A conventional vibratory massage unit includes a motor, typically mounted within a housing, which drives a flexible drive cable positioned within a coaxial cable sheath. The housing may include a timer and a vibration rate control. A meter for indicating vibratory cycles may also be included. The end of the drive cable is connected to an applicator handle which includes an applicator head, the part adapted to contact the body of a patient. The applicator handle converts the rotary motion of the cable to a lateral translation, with the applicator head moving in a generally circular pattern. Either the side or the front of the applicator head may be placed against the patient's body.

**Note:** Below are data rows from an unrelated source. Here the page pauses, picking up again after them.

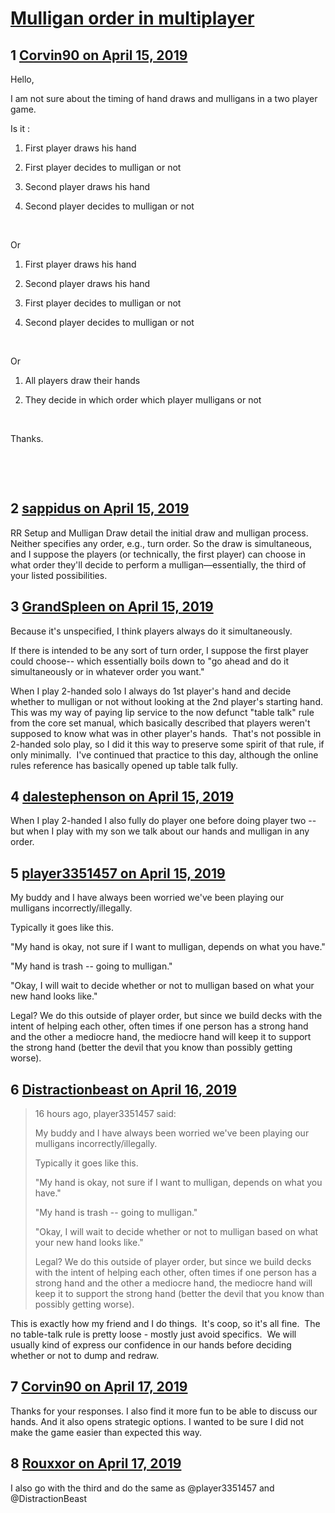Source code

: # [Mulligan order in multiplayer](https://community.fantasyflightgames.com/topic/293960-mulligan-order-in-multiplayer/)

## 1 [Corvin90 on April 15, 2019](https://community.fantasyflightgames.com/topic/293960-mulligan-order-in-multiplayer/?do=findComment&comment=3678822)

Hello,

I am not sure about the timing of hand draws and mulligans in a two player game.

Is it :

1. First player draws his hand

2. First player decides to mulligan or not

3. Second player draws his hand

4. Second player decides to mulligan or not

 

Or

1. First player draws his hand

2. Second player draws his hand

3. First player decides to mulligan or not

4. Second player decides to mulligan or not

 

Or

1. All players draw their hands

2. They decide in which order which player mulligans or not

 

Thanks.

 

 

## 2 [sappidus on April 15, 2019](https://community.fantasyflightgames.com/topic/293960-mulligan-order-in-multiplayer/?do=findComment&comment=3679254)

RR Setup and Mulligan Draw detail the initial draw and mulligan process. Neither specifies any order, e.g., turn order. So the draw is simultaneous, and I suppose the players (or technically, the first player) can choose in what order they'll decide to perform a mulligan—essentially, the third of your listed possibilities.

## 3 [GrandSpleen on April 15, 2019](https://community.fantasyflightgames.com/topic/293960-mulligan-order-in-multiplayer/?do=findComment&comment=3679346)

Because it's unspecified, I think players always do it simultaneously.

If there is intended to be any sort of turn order, I suppose the first player could choose-- which essentially boils down to "go ahead and do it simultaneously or in whatever order you want."

When I play 2-handed solo I always do 1st player's hand and decide whether to mulligan or not without looking at the 2nd player's starting hand.  This was my way of paying lip service to the now defunct "table talk" rule from the core set manual, which basically described that players weren't supposed to know what was in other player's hands.  That's not possible in 2-handed solo play, so I did it this way to preserve some spirit of that rule, if only minimally.  I've continued that practice to this day, although the online rules reference has basically opened up table talk fully.

## 4 [dalestephenson on April 15, 2019](https://community.fantasyflightgames.com/topic/293960-mulligan-order-in-multiplayer/?do=findComment&comment=3679424)

When I play 2-handed I also fully do player one before doing player two -- but when I play with my son we talk about our hands and mulligan in any order.

## 5 [player3351457 on April 15, 2019](https://community.fantasyflightgames.com/topic/293960-mulligan-order-in-multiplayer/?do=findComment&comment=3679592)

My buddy and I have always been worried we've been playing our mulligans incorrectly/illegally.

Typically it goes like this.

"My hand is okay, not sure if I want to mulligan, depends on what you have."

"My hand is trash -- going to mulligan."

"Okay, I will wait to decide whether or not to mulligan based on what your new hand looks like."

Legal? We do this outside of player order, but since we build decks with the intent of helping each other, often times if one person has a strong hand and the other a mediocre hand, the mediocre hand will keep it to support the strong hand (better the devil that you know than possibly getting worse).

## 6 [Distractionbeast on April 16, 2019](https://community.fantasyflightgames.com/topic/293960-mulligan-order-in-multiplayer/?do=findComment&comment=3680243)

> 16 hours ago, player3351457 said:
> 
> My buddy and I have always been worried we've been playing our mulligans incorrectly/illegally.
> 
> Typically it goes like this.
> 
> "My hand is okay, not sure if I want to mulligan, depends on what you have."
> 
> "My hand is trash -- going to mulligan."
> 
> "Okay, I will wait to decide whether or not to mulligan based on what your new hand looks like."
> 
> Legal? We do this outside of player order, but since we build decks with the intent of helping each other, often times if one person has a strong hand and the other a mediocre hand, the mediocre hand will keep it to support the strong hand (better the devil that you know than possibly getting worse).

This is exactly how my friend and I do things.  It's coop, so it's all fine.  The no table-talk rule is pretty loose - mostly just avoid specifics.  We will usually kind of express our confidence in our hands before deciding whether or not to dump and redraw.

## 7 [Corvin90 on April 17, 2019](https://community.fantasyflightgames.com/topic/293960-mulligan-order-in-multiplayer/?do=findComment&comment=3681167)

Thanks for your responses. I also find it more fun to be able to discuss our hands. And it also opens strategic options. I wanted to be sure I did not make the game easier than expected this way.

## 8 [Rouxxor on April 17, 2019](https://community.fantasyflightgames.com/topic/293960-mulligan-order-in-multiplayer/?do=findComment&comment=3681265)

I also go with the third and do the same as @player3351457 and @DistractionBeast

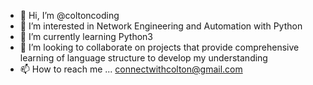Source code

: - 👋 Hi, I’m @coltoncoding
- 👀 I’m interested in Network Engineering and Automation with Python
- 🌱 I’m currently learning Python3
- 💞️ I’m looking to collaborate on projects that provide comprehensive learning of language structure to develop my understanding
- 📫 How to reach me ... connectwithcolton@gmail.com

<!---
coltoncoding/coltoncoding is a ✨ special ✨ repository because its `README.md` (this file) appears on your GitHub profile.
You can click the Preview link to take a look at your changes.
--->
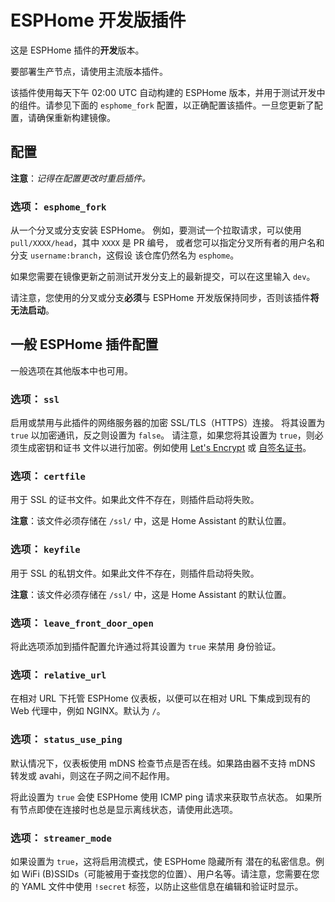 # ESPHome 开发版插件

这是 ESPHome 插件的**开发**版本。

要部署生产节点，请使用主流版本插件。

该插件使用每天下午 02:00 UTC 自动构建的 ESPHome 版本，并用于测试开发中的组件。请参见下面的 `esphome_fork` 配置，以正确配置该插件。一旦您更新了配置，请确保重新构建镜像。

## 配置

**注意**：_记得在配置更改时重启插件。_

### 选项： `esphome_fork`

从一个分叉或分支安装 ESPHome。
例如，要测试一个拉取请求，可以使用 `pull/XXXX/head`，其中 `XXXX` 是 PR 编号，
或者您可以指定分叉所有者的用户名和分支 `username:branch`，这假设
该仓库仍然名为 `esphome`。

如果您需要在镜像更新之前测试开发分支上的最新提交，可以在这里输入 `dev`。

请注意，您使用的分叉或分支**必须**与 ESPHome 开发版保持同步，否则该插件**将无法启动**。

## 一般 ESPHome 插件配置

一般选项在其他版本中也可用。

### 选项： `ssl`

启用或禁用与此插件的网络服务器的加密 SSL/TLS（HTTPS）连接。
将其设置为 `true` 以加密通讯，反之则设置为 `false`。
请注意，如果您将其设置为 `true`，则必须生成密钥和证书
文件以进行加密。例如使用 [Let's Encrypt](https://www.home-assistant.io/addons/lets_encrypt/)
或 [自签名证书](https://www.home-assistant.io/docs/ecosystem/certificates/tls_self_signed_certificate/)。

### 选项： `certfile`

用于 SSL 的证书文件。如果此文件不存在，则插件启动将失败。

**注意**：该文件必须存储在 `/ssl/` 中，这是 Home Assistant 的默认位置。

### 选项： `keyfile`

用于 SSL 的私钥文件。如果此文件不存在，则插件启动将失败。

**注意**：该文件必须存储在 `/ssl/` 中，这是 Home Assistant 的默认位置。

### 选项： `leave_front_door_open`

将此选项添加到插件配置允许通过将其设置为 `true` 来禁用
身份验证。

### 选项： `relative_url`

在相对 URL 下托管 ESPHome 仪表板，以便可以在相对 URL 下集成到现有的 Web 代理中，例如 NGINX。默认为 `/`。

### 选项： `status_use_ping`

默认情况下，仪表板使用 mDNS 检查节点是否在线。如果路由器不支持 mDNS 转发或 avahi，则这在子网之间不起作用。

将此设置为 `true` 会使 ESPHome 使用 ICMP ping 请求来获取节点状态。 如果所有节点即使在连接时也总是显示离线状态，请使用此选项。

### 选项： `streamer_mode`

如果设置为 `true`，这将启用流模式，使 ESPHome 隐藏所有
潜在的私密信息。例如 WiFi (B)SSIDs（可能被用于查找您的位置）、用户名等。请注意，您需要在您的 YAML 文件中使用
`!secret` 标签，以防止这些信息在编辑和验证时显示。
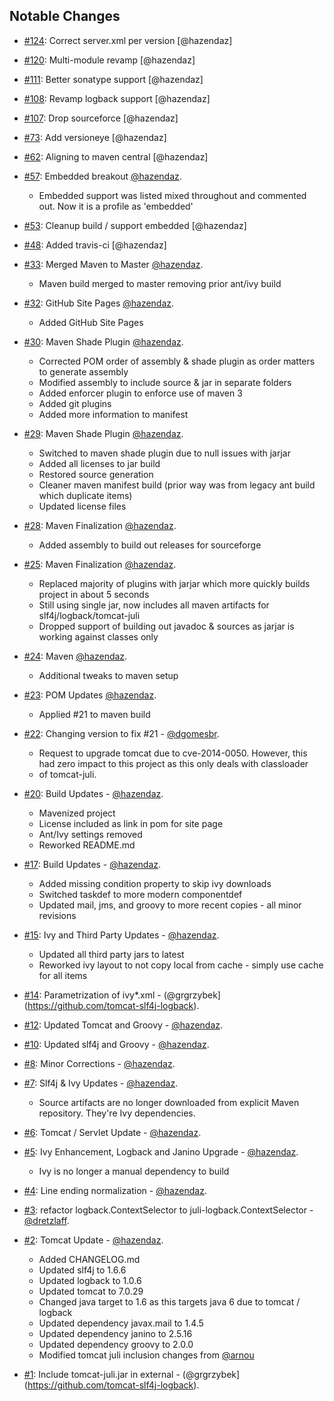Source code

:Notable Changes
---------------
* [#124](https://github.com/tomcat-slf4j-logback/tomcat-slf4j-logback/pull/124): Correct server.xml per version [@hazendaz]

* [#120](https://github.com/tomcat-slf4j-logback/tomcat-slf4j-logback/pull/120): Multi-module revamp [@hazendaz]

* [#111](https://github.com/tomcat-slf4j-logback/tomcat-slf4j-logback/pull/111): Better sonatype support [@hazendaz]

* [#108](https://github.com/tomcat-slf4j-logback/tomcat-slf4j-logback/pull/108): Revamp logback support [@hazendaz]

* [#107](https://github.com/tomcat-slf4j-logback/tomcat-slf4j-logback/pull/107): Drop sourceforce [@hazendaz]

* [#73](https://github.com/tomcat-slf4j-logback/tomcat-slf4j-logback/pull/73): Add versioneye [@hazendaz]

* [#62](https://github.com/tomcat-slf4j-logback/tomcat-slf4j-logback/pull/62): Aligning to maven central [@hazendaz]

* [#57](https://github.com/tomcat-slf4j-logback/tomcat-slf4j-logback/pull/57): Embedded breakout [@hazendaz](https://github.com/hazendaz).
  * Embedded support was listed mixed throughout and commented out.  Now it is a profile as 'embedded'

* [#53](https://github.com/tomcat-slf4j-logback/tomcat-slf4j-logback/pull/53): Cleanup build / support embedded [@hazendaz]

* [#48](https://github.com/tomcat-slf4j-logback/tomcat-slf4j-logback/pull/48): Added travis-ci [@hazendaz]

* [#33](https://github.com/tomcat-slf4j-logback/tomcat-slf4j-logback/pull/33): Merged Maven to Master [@hazendaz](https://github.com/hazendaz).
  * Maven build merged to master removing prior ant/ivy build

* [#32](https://github.com/tomcat-slf4j-logback/tomcat-slf4j-logback/pull/32): GitHub Site Pages [@hazendaz](https://github.com/hazendaz).
  * Added GitHub Site Pages

* [#30](https://github.com/tomcat-slf4j-logback/tomcat-slf4j-logback/pull/30): Maven Shade Plugin [@hazendaz](https://github.com/hazendaz).
  * Corrected POM order of assembly & shade plugin as order matters to generate assembly
  * Modified assembly to include source & jar in separate folders
  * Added enforcer plugin to enforce use of maven 3
  * Added git plugins
  * Added more information to manifest

* [#29](https://github.com/tomcat-slf4j-logback/tomcat-slf4j-logback/pull/29): Maven Shade Plugin [@hazendaz](https://github.com/hazendaz).
  * Switched to maven shade plugin due to null issues with jarjar
  * Added all licenses to jar build
  * Restored source generation
  * Cleaner maven manifest build (prior way was from legacy ant build which duplicate items)
  * Updated license files

* [#28](https://github.com/tomcat-slf4j-logback/tomcat-slf4j-logback/pull/28): Maven Finalization [@hazendaz](https://github.com/hazendaz).
  * Added assembly to build out releases for sourceforge

* [#25](https://github.com/tomcat-slf4j-logback/tomcat-slf4j-logback/pull/25): Maven Finalization [@hazendaz](https://github.com/hazendaz).
  * Replaced majority of plugins with jarjar which more quickly builds project in about 5 seconds
  * Still using single jar, now includes all maven artifacts for slf4j/logback/tomcat-juli
  * Dropped support of building out javadoc & sources as jarjar is working against classes only

* [#24](https://github.com/tomcat-slf4j-logback/tomcat-slf4j-logback/pull/24): Maven [@hazendaz](https://github.com/hazendaz).
  * Additional tweaks to maven setup

* [#23](https://github.com/tomcat-slf4j-logback/tomcat-slf4j-logback/pull/23): POM Updates [@hazendaz](https://github.com/hazendaz).
  * Applied #21 to maven build

* [#22](https://github.com/tomcat-slf4j-logback/tomcat-slf4j-logback/pull/22): Changing version to fix #21 - [@dgomesbr](https://github.com/dgomesbr).
  * Request to upgrade tomcat due to cve-2014-0050. However, this had zero impact to this project as this only deals with classloader
  * of tomcat-juli.

* [#20](https://github.com/tomcat-slf4j-logback/tomcat-slf4j-logback/pull/20): Build Updates - [@hazendaz](https://github.com/hazendaz).
  * Mavenized project
  * License included as link in pom for site page
  * Ant/Ivy settings removed
  * Reworked README.md

* [#17](https://github.com/tomcat-slf4j-logback/tomcat-slf4j-logback/pull/17): Build Updates - [@hazendaz](https://github.com/hazendaz).
  * Added missing condition property to skip ivy downloads
  * Switched taskdef to more modern componentdef
  * Updated mail, jms, and groovy to more recent copies - all minor revisions

* [#15](https://github.com/tomcat-slf4j-logback/tomcat-slf4j-logback/pull/15): Ivy and Third Party Updates - [@hazendaz](https://github.com/hazendaz).
  * Updated all third party jars to latest
  * Reworked ivy layout to not copy local from cache - simply use cache for all items

* [#14](https://github.com/tomcat-slf4j-logback/tomcat-slf4j-logback/pull/14): Parametrization of ivy*.xml - (@grgrzybek](https://github.com/tomcat-slf4j-logback).

* [#12](https://github.com/tomcat-slf4j-logback/tomcat-slf4j-logback/pull/12): Updated Tomcat and Groovy - [@hazendaz](https://github.com/hazendaz).

* [#10](https://github.com/tomcat-slf4j-logback/tomcat-slf4j-logback/pull/10): Updated slf4j and Groovy - [@hazendaz](https://github.com/hazendaz).

* [#8](https://github.com/tomcat-slf4j-logback/tomcat-slf4j-logback/pull/8): Minor Corrections - [@hazendaz](https://github.com/hazendaz).

* [#7](https://github.com/tomcat-slf4j-logback/tomcat-slf4j-logback/pull/7): Slf4j & Ivy Updates - [@hazendaz](https://github.com/hazendaz).
  * Source artifacts are no longer downloaded from explicit Maven repository. They're Ivy dependencies.

* [#6](https://github.com/tomcat-slf4j-logback/tomcat-slf4j-logback/pull/6): Tomcat / Servlet Update - [@hazendaz](https://github.com/hazendaz).

* [#5](https://github.com/tomcat-slf4j-logback/tomcat-slf4j-logback/pull/5): Ivy Enhancement, Logback and Janino Upgrade - [@hazendaz](https://github.com/hazendaz).
  * Ivy is no longer a manual dependency to build

* [#4](https://github.com/tomcat-slf4j-logback/tomcat-slf4j-logback/pull/4): Line ending normalization - [@hazendaz](https://github.com/hazendaz).

* [#3](https://github.com/tomcat-slf4j-logback/tomcat-slf4j-logback/pull/3): refactor logback.ContextSelector to juli-logback.ContextSelector - [@dretzlaff](https://github.com/dretzlaff).

* [#2](https://github.com/tomcat-slf4j-logback/tomcat-slf4j-logback/pull/2): Tomcat Update - [@hazendaz](https://github.com/hazendaz).
  * Added CHANGELOG.md
  * Updated slf4j to 1.6.6
  * Updated logback to 1.0.6
  * Updated tomcat to 7.0.29
  * Changed java target to 1.6 as this targets java 6 due to tomcat / logback
  * Updated dependency javax.mail to 1.4.5
  * Updated dependency janino to 2.5.16
  * Updated dependency groovy to 2.0.0
  * Modified tomcat juli inclusion changes from [@arnou](https://github.com/arnou)

* [#1](https://github.com/tomcat-slf4j-logback/tomcat-slf4j-logback/issues/1): Include tomcat-juli.jar in external - (@grgrzybek](https://github.com/tomcat-slf4j-logback).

A significant problem that has existed in prior units of this type has been excessive vibration of the applicator handle. More specifically, units designed heretofore have worked effectively when the applicator head is placed against the body of a patient because the patient's body absorbs whatever vibration exists in the applicator handle. However, when the therapist removes the handle from the patient's body to move it to another location, the vibration absorbing function of the body ceases and the handle itself vibrates. In virtually all units, this vibration has been excessive, resulting in operator fatigue. Considering that many physical therapists and others use such a unit for extended periods of time, this has been a serious problem.

SUMMARY OF THE INVENTION

According to the present invention, there is provided an applicator handle for a vibratory massage unit which solves these problems in a manner unknown heretofore. The present applicator handle solves the problem of excessive vibration by statically and dynamically balancing all moving parts within the handle. Accordingly, when an operator removes the applicator handle from a patient's body, with the drive motor still activated, the applicator head rotates quietly and smoothly, without vibration. Furthermore, the design of the present applicator handle is simple and efficient, with each part providing as many functions as possible. A single offset member provides the transition from pure rotational motion to translational motion as well as providing static and dynamic balancing. The grip can rotate relative to the cable sheath so that the operator does not have to regrip the unit as the vibrational energy is provided to various parts of the body.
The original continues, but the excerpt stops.